In exempting Mayo, the Governor’s Office both avoided picking a fight during the legislative session and gained the unqualified support of the Arizona Hospital and Healthcare Association. That’s because the plan means every hospital chain will benefit financially, some significantly.
But Monica Coury, the agency’s deputy director, said there were no specific promises made during this year’s legislative debate over expansion, either to Mayo or Phoenix Children’s Hospital, which also is not paying anything, that they would not be subject to the levy.
She said there are good reasons to exempt both. Mayo has a large number of out-of-state patients who either pay their own bills or are covered by private insurance or Medicare; Phoenix Children’s Hospital won’t benefit from having more adults with Medicaid coverage.
Small psychiatric hospitals also are exempt.
The whole plan, set to kick in Jan. 1, is premised on foes of expansion faltering falter in their bid to gather enough signatures to force the question onto the 2014 ballot. If they succeed, the state cannot implement expansion before that election takes place.
AHCCCS, which is designed to cover most people below the poverty level, currently gets about $2 in federal cash for every dollar of state money. But the federal Affordable Care Act has a provision to pick up virtually all of the additional cost if states expand eligibility to 138 percent of the poverty level.

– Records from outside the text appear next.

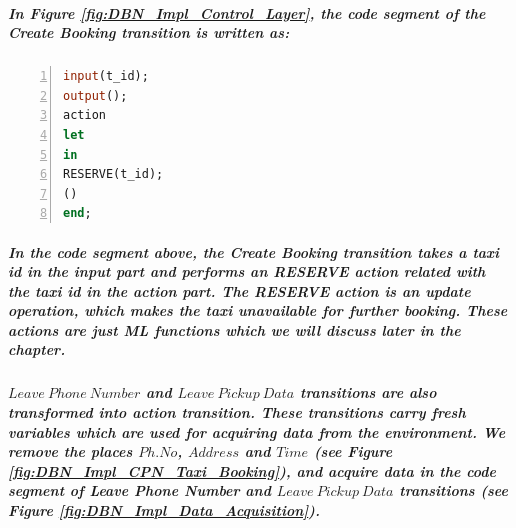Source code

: \subparagraph*{\textnormal{In Figure \ref{fig:DBN_Impl_Control_Layer}, the code segment of the \textit{Create Booking} transition is written as:}}

\subparagraph*{}

\begin{lstlisting}[showstringspaces=false, language = ML, caption = Code Segment: \textit{Create Booking} transition, captionpos=b, label = lst:DBN_Impl_Create_Booking_code_segment, numbers=left,
stepnumber=1]
input(t_id);
output();
action
let
in
RESERVE(t_id);
()
end;
\end{lstlisting}

\subparagraph*{\textnormal{In the code segment above, the \textit{Create Booking} transition takes a taxi id in the input part and performs an \textit{RESERVE} action related with the taxi id in the action part. The \textit{RESERVE} action is an update operation, which makes the taxi unavailable for further booking. These actions are just ML functions which we will discuss later in the chapter.}}

%
%
%

\subparagraph*{\textnormal{$\mathit{Leave\ Phone\ Number}$ and $\mathit{Leave\ Pickup\ Data}$ transitions are also transformed into action transition. These transitions carry fresh variables which are used for acquiring data from the environment. We remove the places $\mathit{Ph. No}$, $\mathit{Address}$ and $\mathit{Time}$ (see Figure \ref{fig:DBN_Impl_CPN_Taxi_Booking}), and acquire data in the code segment of \textit{Leave Phone Number} and $\mathit{Leave\ Pickup\ Data}$ transitions (see Figure \ref{fig:DBN_Impl_Data_Acquisition}).}}

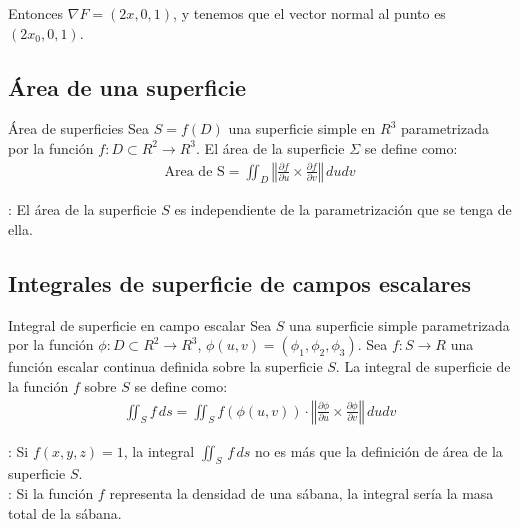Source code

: \documentclass[a4paper, twoside]{article}
\numberwithin{equation}{section}
\numberwithin{figure}{section}
\numberwithin{table}{section}
\begin{document}
Entonces $\nabla F=(2x,0,1)$, y tenemos que el vector normal al punto es $(2x_0,0,1)$.

\subsection{Área de una superficie }
\begin{definicion*}{Área de superficies}
	Sea $S=f(D)$ una superficie simple en $R^3$ parametrizada por la función $f:D \subset R^2 \to R^3$. El área de la superficie $\Sigma$ se define como:
	\begin{align}
		\mbox{Area de S} = \iint_{D} \left\Vert \frac{\partial f}{\partial u} \times \frac{\partial f}{\partial v} \right\Vert \, dudv
	\end{align}
	
	: El área de la superficie $S$ es independiente de la parametrización que se tenga de ella.
\end{definicion*}

\subsection{Integrales de superficie de campos escalares}
\begin{definicion*}{Integral de superficie en campo escalar}
	Sea $S$ una superficie simple parametrizada por la función $\phi: D \subset R^2 \to R^3$, $\phi(u,v) = (\phi_1,\phi_2,\phi_3)$. Sea $f: S \to R$ una función escalar continua definida sobre la superficie $S$. La integral de superficie de la función $f$ sobre $S$ se define como:
	\begin{align}
		\iint_{S} f\, ds = \iint_{S} f(\phi(u,v)) \cdot \left\Vert \frac{\partial\phi}{\partial u} \times \frac{\partial\phi}{\partial v} \right\Vert \, dudv
	\end{align}
	
	: Si $f(x,y,z)=1$, la integral $\iint_{S}\, f\, ds$ no es más que la definición de área de la superficie $S$.\\

	: Si la función $f$ representa la densidad de una sábana, la integral sería la masa total de la sábana.
\end{definicion*}
\end{document}
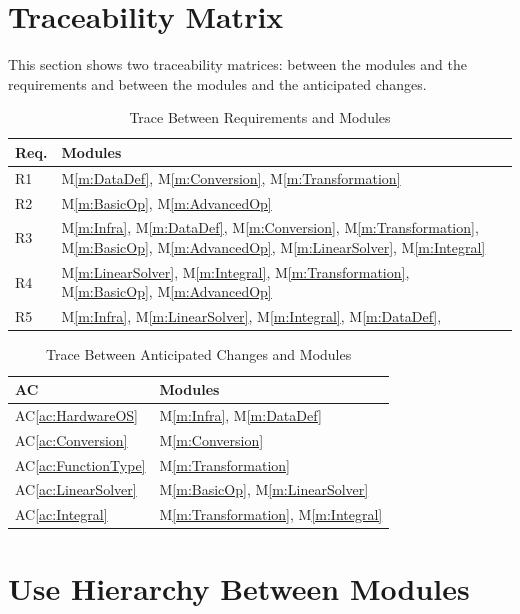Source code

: \documentclass[12pt, titlepage]{article}
\newcommand{\acref}[1]{AC\ref{ac:#1}}
\newcommand{\mref}[1]{M\ref{m:#1}}
\begin{document}
\section{Traceability Matrix} \label{SecTM}

This section shows two traceability matrices: between the modules and the
requirements and between the modules and the anticipated changes.

\begin{table}[H]
\centering
\begin{tabular}{p{} p{}}
\toprule
\textbf{Req.} & \textbf{Modules}\\
\midrule
R1 & \mref{DataDef}, \mref{Conversion}, \mref{Transformation}\\
R2 & \mref{BasicOp}, \mref{AdvancedOp}\\
R3 & \mref{Infra}, \mref{DataDef}, \mref{Conversion}, \mref{Transformation}, \mref{BasicOp}, \mref{AdvancedOp}, \mref{LinearSolver}, \mref{Integral}\\
R4 & \mref{LinearSolver}, \mref{Integral}, \mref{Transformation}, \mref{BasicOp}, \mref{AdvancedOp}\\
R5 & \mref{Infra},  \mref{LinearSolver}, \mref{Integral}, \mref{DataDef},\\
\bottomrule
\end{tabular}
\caption{Trace Between Requirements and Modules}
\label{TblRT}
\end{table}

\begin{table}[H]
\centering
\begin{tabular}{p{} p{}}
\toprule
\textbf{AC} & \textbf{Modules}\\
\midrule
\acref{HardwareOS} & \mref{Infra}, \mref{DataDef}\\ 
\acref{Conversion} & \mref{Conversion}\\ 
\acref{FunctionType}& \mref{Transformation}\\ 
\acref{LinearSolver} & \mref{BasicOp}, \mref{LinearSolver}\\ 
\acref{Integral} & \mref{Transformation}, \mref{Integral}\\ 
\bottomrule
\end{tabular}
\caption{Trace Between Anticipated Changes and Modules}
\label{TblACT}
\end{table}

\section{Use Hierarchy Between Modules} \label{SecUse}
\end{document}
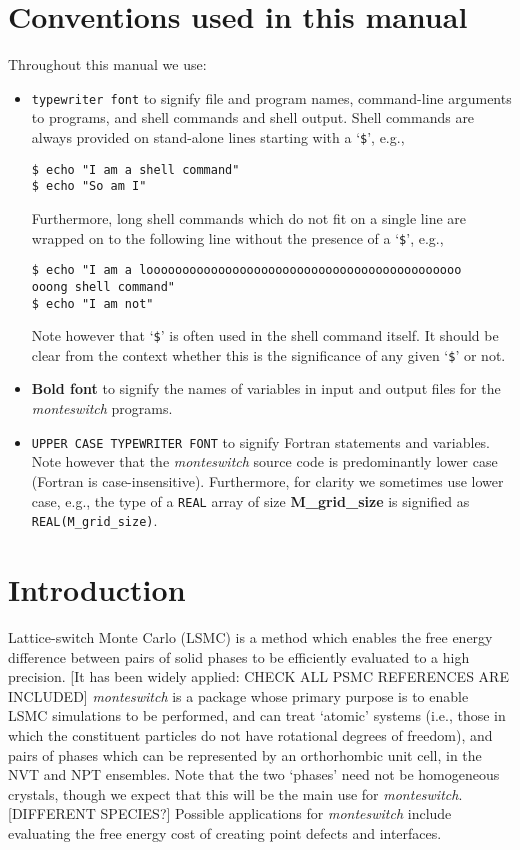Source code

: \documentclass{report}
\begin{document}
\chapter*{Conventions used in this manual}
Throughout this manual we use:
\begin{itemize}
\item \texttt{typewriter font} to signify file and program names, command-line arguments to programs, and shell
commands and shell output. Shell commands are always provided on stand-alone lines starting with a `\verb|$|', e.g.,
\begin{verbatim}
$ echo "I am a shell command"
$ echo "So am I"
\end{verbatim}
Furthermore, long shell commands which do not fit on a single line are wrapped on to the following line without the presence of
a `\verb|$|', e.g.,
\begin{verbatim}
$ echo "I am a loooooooooooooooooooooooooooooooooooooooooooo
ooong shell command"
$ echo "I am not"
\end{verbatim}
Note however that `\verb|$|' is often used in the shell command itself. It should be clear from the context whether this is the
significance of any given `\verb|$|' or not.
\item \textbf{Bold font} to signify the names of variables in input and output files for the \emph{monteswitch} programs.
\item \texttt{UPPER CASE TYPEWRITER FONT} to signify Fortran statements and variables. Note however that the \emph{monteswitch} 
source code is predominantly lower case (Fortran is case-insensitive). Furthermore, for clarity we sometimes use lower case, e.g.,
the type of a \texttt{REAL} array of size \textbf{M\_grid\_size} is signified as \texttt{REAL(M\_grid\_size)}.
\end{itemize}


\chapter{Introduction}
Lattice-switch Monte Carlo (LSMC) \cite{Bruce_1997,Bruce_2000} is a method which enables the free energy difference between pairs of solid
phases to be efficiently evaluated to a high precision. [It has been widely applied: CHECK ALL PSMC REFERENCES ARE INCLUDED]
\cite{Bruce_1997,Pronk_1999,Bruce_2000,Wilding_2000,Jackson_2002,Errington_2004,McNeil-Watson_2006,Jackson_2007,Marechal_2008,Yang_2008,
Raiteri_2010,Quigley_2014,Bridgwater_2014}
%
\emph{monteswitch} is a package whose primary purpose is to enable LSMC simulations to be performed, and can treat 
`atomic' systems (i.e., those in which the constituent particles do not have rotational degrees of 
freedom), and pairs of phases which can be represented by an orthorhombic unit cell, in the NVT and NPT ensembles.
Note that the two `phases' need not be homogeneous crystals, though we expect that this will be the main use for \emph{monteswitch}.
[DIFFERENT SPECIES?]
Possible applications for \emph{monteswitch} include evaluating the free energy cost of creating
point defects and interfaces.
\end{document}
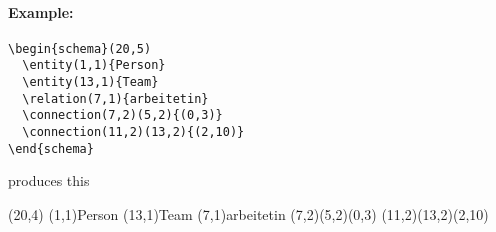 \documentclass[a4paper,11pt]{article}
\begin{document}
\paragraph{Example:}

\begin{verbatim}
\begin{schema}(20,5)
  \entity(1,1){Person}
  \entity(13,1){Team}
  \relation(7,1){arbeitetin}
  \connection(7,2)(5,2){(0,3)}
  \connection(11,2)(13,2){(2,10)}
\end{schema}
\end{verbatim}

produces this

\begin{schema}(20,4)
  \entity(1,1){Person}
  \entity(13,1){Team}
  \relation(7,1){arbeitetin}
  \connection(7,2)(5,2){(0,3)}
  \connection(11,2)(13,2){(2,10)}
\end{schema}
\end{document}
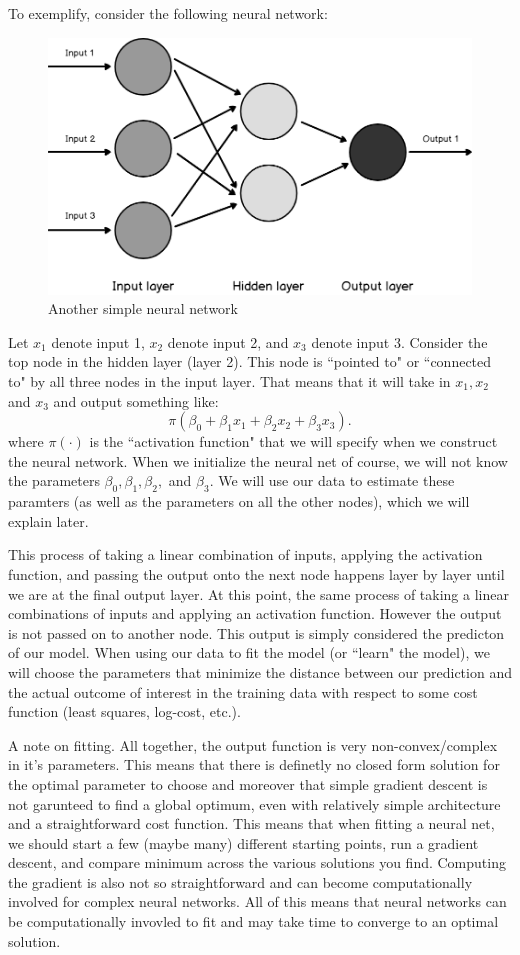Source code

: \documentclass[10pt]{article}
\begin{document}
To exemplify, consider the following neural network:

\begin{figure}[htb!]
	\centering
	\includegraphics[width=0.7\linewidth]{neural-three.png}
	\caption{Another simple neural network}%
	\label{fig:neural-three}
\end{figure}

Let \(x_1\) denote input 1,  \(x_2\) denote input 2,  and \(x_3\) denote input 3. Consider the top node in the hidden layer (layer 2). This node is ``pointed to" or ``connected to" by all three nodes in the input layer. That means that it will take in \(x_1, x_2\) and  \(x_3\) and output something like:
 \[
	 \pi\left(\beta_0 + \beta_1x_1 + \beta_2x_2 + \beta_3x_3\right)
.\] 
where \(\pi\left(\cdot\right)\) is the ``activation function" that we will specify when we construct the neural network. When we initialize the neural net of course, we will not know the parameters \(\beta_0, \beta_1, \beta_2,\) and  \(\beta_3\). We will use our data to estimate these paramters (as well as the parameters on all the other nodes), which we will explain later.

This process of taking a linear combination of inputs, applying the activation function, and passing the output onto the next node happens layer by layer until we are at the final output layer. At this point, the same process of taking a linear combinations of inputs and applying an activation function. However the output is not passed on to another node. This output is simply considered the predicton of our model. When using our data to fit the model (or ``learn" the model), we will choose the parameters that minimize the distance between our prediction and the actual outcome of interest in the training data with respect to some cost function (least squares, log-cost, etc.).

A note on fitting. All together, the output function is very non-convex/complex in it's parameters. This means that there is definetly no closed form solution for the optimal parameter to choose and moreover that simple gradient descent is not garunteed to find a global optimum, even with relatively simple architecture and a straightforward cost function. This means that when fitting a neural net, we should start a few (maybe many) different starting points, run a gradient descent, and compare minimum across the various solutions you find. Computing the gradient is also not so straightforward and can become computationally involved for complex neural networks. All of this means that neural networks can be computationally invovled to fit and may take time to converge to an optimal solution.
\end{document}
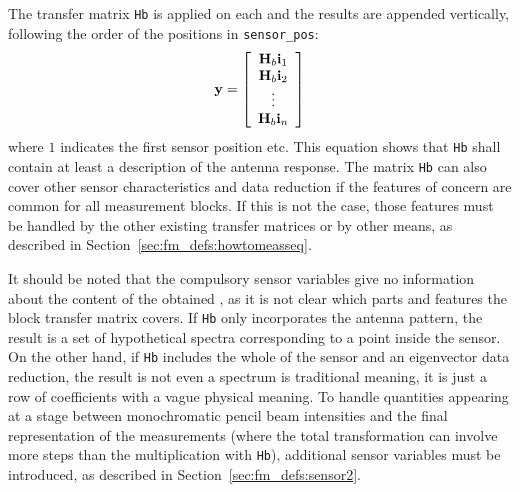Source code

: The transfer matrix \verb|Hb| is applied on each  and the
results are appended vertically, following the order of the positions
in \verb|sensor_pos|:
\begin{equation}
  \mathbf{y} = \left[ \begin{array}{c} \mathbf{H}_{b}\mathbf{i}_{1} \\ 
                                    \mathbf{H}_{b}\mathbf{i}_{2} \\
                                    \vdots                  \\
                                    \mathbf{H}_{b}\mathbf{i}_{n} \end{array} \right]
  \label{eq:fm_defs:measseq}
\end{equation}
where $1$ indicates the first sensor position etc. This equation shows
that \verb|Hb| shall contain at least a description of the antenna
response. The matrix \verb|Hb| can also cover other sensor
characteristics and data reduction if the features of concern are
common for all measurement blocks. If this is not the case, those
features must be handled by the other existing transfer matrices or by
other means, as described in Section~\ref{sec:fm_defs:howtomeasseq}.

It should be noted that the compulsory sensor variables give no
information about the content of the obtained \MsrVct, as it is not
clear which parts and features the block transfer matrix covers. If
\verb|Hb| only incorporates the antenna pattern, the result is a set
of hypothetical spectra corresponding to a point inside the sensor. On
the other hand, if \verb|Hb| includes the whole of the sensor and an
eigenvector data reduction, the result is not even a spectrum is
traditional meaning, it is just a row of coefficients with a vague
physical meaning. To handle quantities appearing at a stage between
monochromatic pencil beam intensities and the final representation of
the measurements (where the total transformation can involve more
steps than the multiplication with \verb|Hb|), additional sensor
variables must be introduced, as described in
Section~\ref{sec:fm_defs:sensor2}.


\label{sec:fm_defs:rte}

\newcommand{\Int}{{\bf I}}
\newcommand{\Ext}{{\bf K}}
\newcommand{\Abs}{{\bf a}}
\newcommand{\Sca}{{\bf Y}}
\newcommand{\Dir}{{\bf n}}
\newcommand{\Path}{{\bf s}}
\newcommand{\Freq}{\nu}
\newcommand{\Dep}{(\Dir,\Freq)}

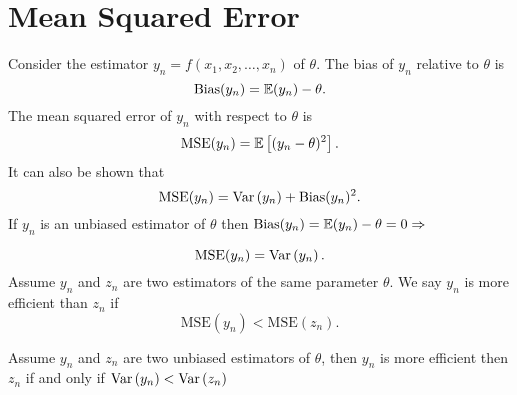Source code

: \documentclass{report}
\begin{document}
\section{Mean Squared Error}

Consider the estimator $y_n = f(x_1,x_2,\dots,x_n)$ of $\theta$. The bias of $y_n$ relative to $\theta$ is
\[
	\mathrm{Bias}(y_n)=\mathbb{E}(y_n)-\theta
	.\]
The mean squared error of $y_n$ with respect to $\theta$ is
\[
	\mathrm{MSE}(y_n)=\mathbb{E}\left[(y_n-\theta)^2\right]
	.\]
It can also be shown that
\[
	\mathrm{MSE}(y_n)=\mathrm{Var}\left( y_n \right) + \mathrm{Bias}(y_n)^2
	.\]
If $y_n$ is an unbiased estimator of $\theta$ then $\mathrm{Bias}(y_n)=\mathbb{E}(y_n)-\theta=0\Rightarrow$

\[
	\mathrm{MSE}(y_n)=\mathrm{Var}\left( y_n \right)
	.\]
Assume $y_n$ and $z_n$ are two estimators of the same parameter $\theta$. We say $y_n$ is more efficient than $z_n$ if
\[
	\mathrm{MSE}(y_n)<\mathrm{MSE}(z_n)
	.\]

Assume $y_n$ and $z_n$ are two unbiased estimators of $\theta$, then $y_n$ is more efficient then $z_n$ if and only if $\mathrm{Var}\left( y_n \right)<\mathrm{Var}\left( z_n \right)$
\end{document}
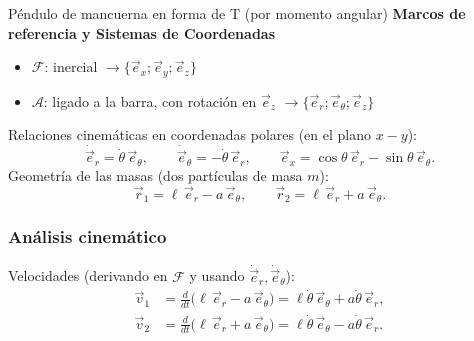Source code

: \begin{solucion}{Péndulo de mancuerna en forma de T (por momento angular)}
\textbf{Marcos de referencia y Sistemas de Coordenadas}
\begin{itemize}
    \item $\mathcal{F}$: inercial $\longrightarrow\{\vec{e}_x;\vec{e}_y;\vec{e}_z\}$
    \item $\mathcal{A}$: ligado a la barra, con rotación en $\vec{e}_z$ $\longrightarrow\{\vec{e}_r;\vec{e}_\theta;\vec{e}_z\}$
\end{itemize}

\begin{center}
\end{center}

Relaciones cinemáticas en coordenadas polares (en el plano $x\!-\!y$):
$$\dot{\vec{e}}_r=\dot\theta\,\vec{e}_\theta,\qquad \dot{\vec{e}}_\theta=-\dot\theta\,\vec{e}_r,\qquad \vec{e}_x=\cos\theta\,\vec{e}_r-\sin\theta\,\vec{e}_\theta .$$
Geometría de las masas (dos partículas de masa $m$):
$$\vec{r}_1= \ell\,\vec{e}_r - a\,\vec{e}_\theta, \qquad \vec{r}_2= \ell\,\vec{e}_r + a\,\vec{e}_\theta .$$

\subsubsection*{Análisis cinemático}
Velocidades (derivando en $\mathcal{F}$ y usando $\dot{\vec{e}}_r,\dot{\vec{e}}_\theta$):
$$\begin{aligned}
\vec{v}_1 &= \frac{d}{dt}\big(\ell\,\vec{e}_r - a\,\vec{e}_\theta\big) = \ell\dot\theta\,\vec{e}_\theta + a\dot\theta\,\vec{e}_r,\\[2mm]
\vec{v}_2 &= \frac{d}{dt}\big(\ell\,\vec{e}_r + a\,\vec{e}_\theta\big) = \ell\dot\theta\,\vec{e}_\theta - a\dot\theta\,\vec{e}_r.
\end{aligned}$$


\end{solucion}
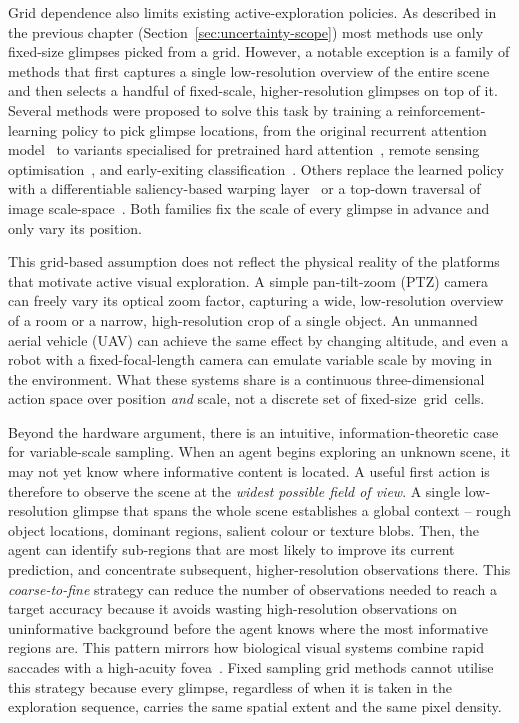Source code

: Grid dependence also limits existing active-exploration policies. As described in the previous chapter (Section~\ref{sec:uncertainty-scope}) most methods use only fixed-size glimpses picked from a grid. However, a notable exception is a family of methods that first captures a single low-resolution overview of the entire scene and then selects a handful of fixed-scale, higher-resolution glimpses on top of it. Several methods were proposed to solve this task by training a reinforcement-learning policy to pick glimpse locations, from the original recurrent attention model~\cite{ba2015multiple} to variants specialised for pretrained hard attention~\cite{elsayed2019saccader}, remote sensing optimisation~\cite{uzkent2020learning}, and early-exiting classification~\cite{wang2020glance}. Others replace the learned policy with a differentiable saliency-based warping layer~\cite{recasens2018learning} or a top-down traversal of image scale-space~\cite{papadopoulos2021hard}. Both families fix the scale of every glimpse in advance and only vary its position.

This grid-based assumption does not reflect the physical reality of the platforms that motivate active visual exploration. A simple pan-tilt-zoom (PTZ) camera can freely vary its optical zoom factor, capturing a wide, low-resolution overview of a room or a narrow, high-resolution crop of a single object. An unmanned aerial vehicle (UAV) can achieve the same effect by changing altitude, and even a robot with a fixed-focal-length camera can emulate variable scale by moving in the environment. What these systems share is a continuous three-dimensional action space over position \emph{and} scale, not a discrete set of fixed-size~grid~cells.

Beyond the hardware argument, there is an intuitive, information-theoretic case for variable-scale sampling. When an agent begins exploring an unknown scene, it may not yet know where informative content is located. A useful first action is therefore to observe the scene at the \emph{widest possible field of view}. A single low-resolution glimpse that spans the whole scene establishes a global context -- rough object locations, dominant regions, salient colour or texture blobs. Then, the agent can identify sub-regions that are most likely to improve its current prediction, and concentrate subsequent, higher-resolution observations there. This \emph{coarse-to-fine} strategy can reduce the number of observations needed to reach a target accuracy because it avoids wasting high-resolution observations on uninformative background before the agent knows where the most informative regions are. This pattern mirrors how biological visual systems combine rapid saccades with a high-acuity fovea~\cite{yarbus1967eye,curcio1990human}. Fixed sampling grid methods cannot utilise this strategy because every glimpse, regardless of when it is taken in the exploration sequence, carries the same spatial extent and the same pixel density.

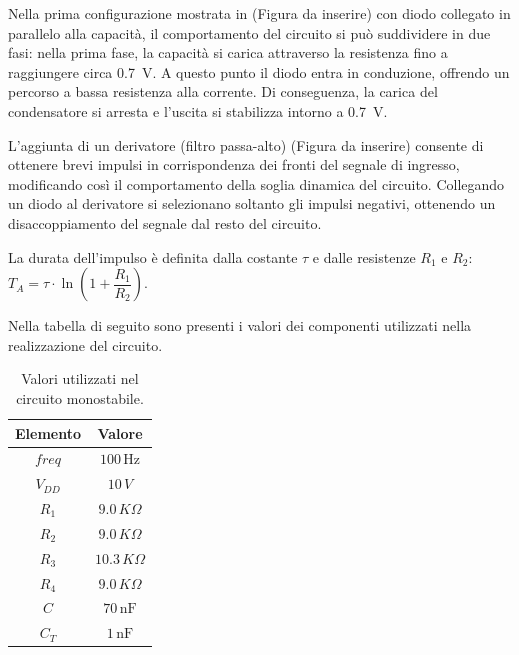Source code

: \documentclass[a4paper,12pt]{article}
\begin{document}
Nella prima configurazione mostrata in (Figura da inserire) con diodo collegato in parallelo alla capacità, il comportamento del circuito si può suddividere in due fasi: nella prima fase, la capacità si carica attraverso la resistenza fino a raggiungere circa \SI{0.7}{\volt}.
A questo punto il diodo entra in conduzione, offrendo un percorso a bassa resistenza alla corrente.
Di conseguenza, la carica del condensatore si arresta e l’uscita si stabilizza intorno a \SI{0.7}{\volt}. 

L’aggiunta di un derivatore (filtro passa-alto) (Figura da inserire) consente di ottenere brevi impulsi in corrispondenza dei fronti del segnale di ingresso, modificando così il comportamento della soglia dinamica del circuito.
Collegando un diodo al derivatore si selezionano soltanto gli impulsi negativi, ottenendo un disaccoppiamento del segnale dal resto del circuito.

La durata dell'impulso è definita dalla costante $\tau$ e dalle resistenze $R_{1}$ e $R_{2}$:\\
$T_{A}=\tau\cdot\ln(1+\dfrac{R_{1}}{R_{2}})$.

Nella tabella di seguito sono presenti i valori dei componenti utilizzati nella realizzazione del circuito.
\begin{table}[h]
	\centering
	\setlength{\tabcolsep}{20pt}
	\begin{tabular}{c c}
		\toprule
		Elemento & Valore             \\
		\midrule
		$freq$   & $100\,\mathrm{Hz}$ \\
		$V_{DD}$ & $10\,V$            \\
		$R_1$    & $9.0\,K\Omega$     \\
		$R_2$    & $9.0\,K\Omega$     \\
		$R_3$    & $10.3\,K\Omega$    \\
		$R_4$    & $9.0\,K\Omega$     \\
		$C$      & $70\,\mathrm{nF}$  \\
		$C_T$    & $1\,\mathrm{nF}$   \\
		\bottomrule
	\end{tabular}
	\caption{Valori utilizzati nel circuito monostabile.}
	\label{tab:monostabile}
\end{table}
\end{document}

The reason there is a cost for Arizona is that the state, in an earlier budget-cutting move, stopped enrolling childless adults below the federal poverty level in the program. So the state has to come up with money to restore that coverage to be eligible for the additional cash for expansion.
Hospitals agreed to the assessment based on the belief that anything they contribute will be more than made up by having fewer patients show up without insurance. Coury said the assessment plan is built around that premise.
Jim Haynes, chief operating officer for the hospital association, said it had to be crafted that way. He pointed out that the law says no hospital can pass on any of its assessment to patients who are paying their own bills.
“And if you’re losing money ... how could you not pass it on?” Haynes said.
The handful of hospitals that are in that negative situation are those which are likely to have very few patients who are poor. For example, Oro Valley’s $617,320 assessment eclipses the $613,687 the facility would likely gain from having more of its patients covered by Medicaid.
But Community Health Systems, which also operates Northwest Medical Center in Tucson as well as hospitals in Payson and Bullhead City, is estimated by AHCCCS to get more than $8 million overall for less than $4 million in assessments.
All that, however, remains to be seen.
Haynes said the estimates of each hospital’s potential gain from an expanded Medicaid program are based on 2011 numbers — numbers that may not be applicable in 2014.
“It’s just something we’ll have to track and monitor going forward,” he said, to be sure that hospitals are getting what they expect.